Add to your workout ‘quiver’
If you’re lost without the gym’s only E-Z bar, workout time is always going to be frustrating. Conversely, if you can train with whatever’s to hand then you’ll never have to wait for kit – and your body will benefit from the variety. Bare minimum, you should aim to learn, by heart, a workout you can do with no kit at all, then ones that use a single piece of kit: a pull up bar, a barbell, some dumbbells, and a TRX…and expand from there. Nobody likes the guy curling in the squat rack, but if you have six different leg workouts in the clip, you won’t have to deal with him.
Train through the day
Ignore the false dichotomy between ‘gym time’ and the rest of your day – activity is activity. Pavel calls it Greasing The Groove, while anyone preparing for the SEAL’s notorious Hell Week knows the value of doing dozens of pressups, spaced out through the day.

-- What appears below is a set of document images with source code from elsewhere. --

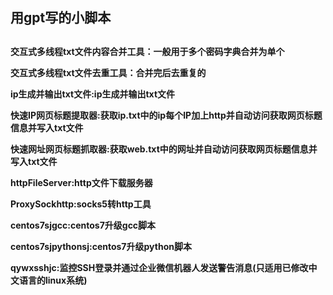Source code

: <h2>用gpt写的小脚本<h2>
<h4>
<p>
  交互式多线程txt文件内容合并工具：一般用于多个密码字典合并为单个
<p>
<p>
  交互式多线程txt文件去重工具：合并完后去重复的
<p>
<p>
  ip生成并输出txt文件:ip生成并输出txt文件
<p>
<p>
  快速IP网页标题提取器:获取ip.txt中的ip每个IP加上http并自动访问获取网页标题信息并写入txt文件
</p>
<p>
  快速网址网页标题抓取器:获取web.txt中的网址并自动访问获取网页标题信息并写入txt文件
</p>
<p>
  httpFileServer:http文件下载服务器
</p>
<p>
  ProxySockhttp:socks5转http工具
</p>
<p>
  centos7sjgcc:centos7升级gcc脚本
</p>
<p>
  centos7sjpythonsj:centos7升级python脚本
</p>
<p>
  qywxsshjc:监控SSH登录并通过企业微信机器人发送警告消息(只适用已修改中文语言的linux系统)
</p>
<h4>
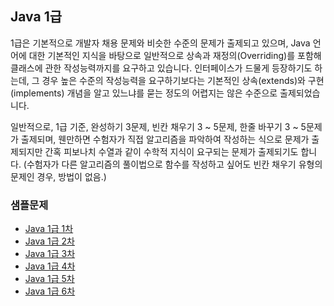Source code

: ## Java 1급

1급은 기본적으로 개발자 채용 문제와 비슷한 수준의 문제가 출제되고 있으며, Java 언어에 대한 기본적인 지식을 바탕으로 일반적으로 상속과 재정의(Overriding)를 포함해
클래스에 관한 작성능력까지를 요구하고 있습니다. 인터페이스가 드물게 등장하기도 하는데, 그 경우 높은 수준의 작성능력을 요구하기보다는 기본적인 상속(extends)와 구현(implements) 개념을
알고 있느냐를 묻는 정도의 어렵지는 않은 수준으로 출제되었습니다.

일반적으로, 1급 기준, 완성하기 3문제, 빈칸 채우기 3 ~ 5문제, 한줄 바꾸기 3 ~ 5문제가 출제되며, 웬만하면 수험자가 직접 알고리즘을 파악하여 작성하는 식으로 문제가 출제되지만
간혹 피보나치 수열과 같이 수학적 지식이 요구되는 문제가 출제되기도 합니다. 
(수험자가 다른 알고리즘의 풀이법으로 함수를 작성하고 싶어도 빈칸 채우기 유형의 문제인 경우, 방법이 없음.)


### 샘플문제

* [Java 1급 1차](https://github.com/tnehf18/cosPro/blob/main/java/ex_1st/ex_1st_01/no_list.md "Java 1급 1차")
* [Java 1급 2차](https://github.com/tnehf18/cosPro/blob/main/java/ex_1st/ex_1st_02/no_list.md "Java 1급 2차")
* [Java 1급 3차](https://github.com/tnehf18/cosPro/blob/main/java/ex_1st/ex_1st_03/no_list.md "Java 1급 3차")
* [Java 1급 4차](https://github.com/tnehf18/cosPro/blob/main/java/ex_1st/ex_1st_04/no_list.md "Java 1급 4차")
* [Java 1급 5차](https://github.com/tnehf18/cosPro/blob/main/java/ex_1st/ex_1st_05/no_list.md "Java 1급 5차")
* [Java 1급 6차](https://github.com/tnehf18/cosPro/blob/main/java/ex_1st/ex_1st_06/no_list.md "Java 1급 6차")
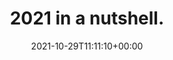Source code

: ---
retweeted: false
source: <a href="https://about.twitter.com/products/tweetdeck" rel="nofollow">TweetDeck</a>
entities:
  user_mentions: []
  urls: []
  symbols: []
  media:
  - expanded_url: https://twitter.com/bascht/status/1454043124645384197/photo/1
    indices:
    - '20'
    - '43'
    url: https://t.co/dX6971IMsO
    media_url: http://pbs.twimg.com/media/FC3MbiJWYAIqCrq.png
    id_str: '1454043028105093122'
    id: '1454043028105093122'
    media_url_https: https://pbs.twimg.com/media/FC3MbiJWYAIqCrq.png
    sizes:
      medium:
        w: '246'
        h: '40'
        resize: fit
      small:
        w: '246'
        h: '40'
        resize: fit
      thumb:
        w: '40'
        h: '40'
        resize: crop
      large:
        w: '246'
        h: '40'
        resize: fit
    type: photo
    display_url: pic.twitter.com/dX6971IMsO
  hashtags: []
display_text_range:
- '0'
- '43'
favorite_count: '13'
id_str: '1454043124645384197'
truncated: false
retweet_count: '3'
id: '1454043124645384197'
possibly_sensitive: false
created_at: Fri Oct 29 11:11:10 +0000 2021
favorited: false
full_text: 2021 in a nutshell.
lang: en
extended_entities:
  media:
  - expanded_url: https://twitter.com/bascht/status/1454043124645384197/photo/1
    indices:
    - '20'
    - '43'
    url: https://t.co/dX6971IMsO
    media_url: http://pbs.twimg.com/media/FC3MbiJWYAIqCrq.png
    id_str: '1454043028105093122'
    id: '1454043028105093122'
    media_url_https: https://pbs.twimg.com/media/FC3MbiJWYAIqCrq.png
    sizes:
      medium:
        w: '246'
        h: '40'
        resize: fit
      small:
        w: '246'
        h: '40'
        resize: fit
      thumb:
        w: '40'
        h: '40'
        resize: crop
      large:
        w: '246'
        h: '40'
        resize: fit
    type: photo
    display_url: pic.twitter.com/dX6971IMsO
tags:
- pesos:twitter
date: '2021-10-29T11:11:10+00:00'
src: https://twitter.com/bascht/status/1454043124645384197
original_url: https://twitter.com/bascht/status/1454043124645384197
type: twitter_tweet
media_url: https://img.bascht.com/twitter/pbs.twimg.com/media/FC3MbiJWYAIqCrq.png
text: 2021 in a nutshell.
title: 2021 in a nutshell.

---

Make doing a set of pull ups, pressups or squats during downtime instinctive, and you’ll increase your work capacity with barely any effort.
Learn to ‘fast’
Eating six small meals a day works great – right up until life makes it impossible. Learn when your body does (and doesn’t) need fuel, and a day without tupperware won’t send you into a panic. The rule of thumb? More carbs around training sessions, less on rest days, and no meltdowns if you have to skip a meal entirely. Part of the benefit of fasting is that you’ll learn that it’s okay to be a bit hungry. A green tea will be fine. Maybe have an apple.
Learn to cook
Obvious, but underrated. Crucially, learn to cook meals that use leftovers, different cuts of meat, and things that are available in your local 24-hour garage – no cardamom pods required. Learning six ways to make eggs and leftovers palatable is more important than perfecting a coq au vin, and easier. Start here.
Plan, but be adaptable
This is what it all comes down to. Funnily enough, most athletes’ training plans are very ‘fragile’ – if your plan relies on six training days a week, a tailored nutrition programme and 9 hours of uninterrupted sleep and you aren’t a paid professional athlete, you are probably going to fuck up somewhere. Strip it back to the basics: three hard sessions a week, more walks to the shops and pressups whenever you’re at a loose end, your workout plan should be near-bulletproof.